Carrier Transicold has unveiled a new all-electric system, called the Vector eCool, for powering engineless trailer refrigeration units.
The refrigerated shipping specialist’s latest technology is not, however, just a vast array of heavy and load-reducing batteries slung under a trailer.
Instead, the Vector eCool features a sensibly sized battery and an axle-based energy generation and recovery system.
Energy from the axle, captured when the trailer is moving or braking, is used to charge the battery – which, in turn, powers an electric refrigeration unit.
The system subsequently produces no direct carbon dioxide (CO2) emissions or particulates, reducing the overall environmental impact of the vehicle.
The Vector eCool, which is designed to be used with engineless versions of Carrier Transicold’s Vector HE 19 and 1550 E refrigeration units, is entirely autonomous.

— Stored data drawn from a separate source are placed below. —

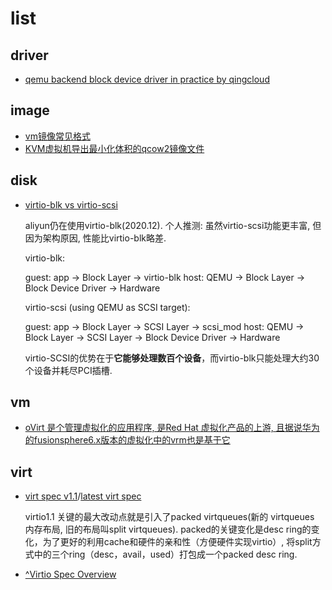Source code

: # list

## driver
- [qemu backend block device driver in practice by qingcloud](/misc/pdf/virt/qingcloud_block_device_driver.pdf)

## image
- [vm镜像常见格式](https://support.huaweicloud.com/productdesc-ims/zh-cn_topic_0089615820.html)
- [KVM虚拟机导出最小化体积的qcow2镜像文件](https://www.moonfly.net/archives/50.html)

## disk
- [virtio-blk vs virtio-scsi](https://mpolednik.github.io/2017/01/23/virtio-blk-vs-virtio-scsi/)

    aliyun仍在使用virtio-blk(2020.12). 个人推测: 虽然virtio-scsi功能更丰富, 但因为架构原因, 性能比virtio-blk略差.

    virtio-blk:

    guest: app -> Block Layer -> virtio-blk
    host: QEMU -> Block Layer -> Block Device Driver -> Hardware

    virtio-scsi (using QEMU as SCSI target):

    guest: app -> Block Layer -> SCSI Layer -> scsi_mod
    host: QEMU -> Block Layer -> SCSI Layer -> Block Device Driver -> Hardware

    virtio-SCSI的优势在于**它能够处理数百个设备**，而virtio-blk只能处理大约30个设备并耗尽PCI插槽.

## vm
- [oVirt 是个管理虚拟化的应用程序, 是Red Hat 虚拟化产品的上游, 且据说华为的fusionsphere6.x版本的虚拟化中的vrm也是基于它](https://wiki.centos.org/zh/HowTos/oVirt)

## virt
- [virt spec v1.1](http://docs.oasis-open.org/virtio/virtio/v1.1/virtio-v1.1.html)/[latest virt spec](https://github.com/oasis-tcs/virtio-spec)

    virtio1.1 关键的最大改动点就是引入了packed virtqueues(新的 virtqueues 内存布局, 旧的布局叫split virtqueues). packed的关键变化是desc ring的变化，为了更好的利用cache和硬件的亲和性（方便硬件实现virtio）, 将split方式中的三个ring（desc，avail，used）打包成一个packed desc ring.
- [^Virtio Spec Overview](https://kernelgo.org/virtio-overview.html)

When the storage battery depletes to a certain level, the management system automatically engages the generator to recharge the battery and maintain cooling performance.
Mains power can be used while the trailer is parked and, although no specifics are given, Carrier Transicold states that the battery can be charged from the mains in under four hours.
There is reputedly no weight penalty, either, as the complete system and refrigeration unit are claimed to be lighter than a standard diesel-powered refrigeration unit with a full tank of fuel.
When paired with the quietest versions of the HE 19 and 1550 E offered by Carrier Transicold, the system’s operating noise is also below 60dBA – which, coupled with its emissions performance, will make it suitable for operation in increasingly restricted urban environments.
Extensive real-world testing has been carried out as well, along with years of development, to ensure reliability and effectiveness.
“We believe the Vector eCool represents the future of refrigerated trailer technology,” said Victor Calvo, president of Carrier Transicold International Truck & Trailer.
“It’s one of the most exciting new products we have ever brought to market.”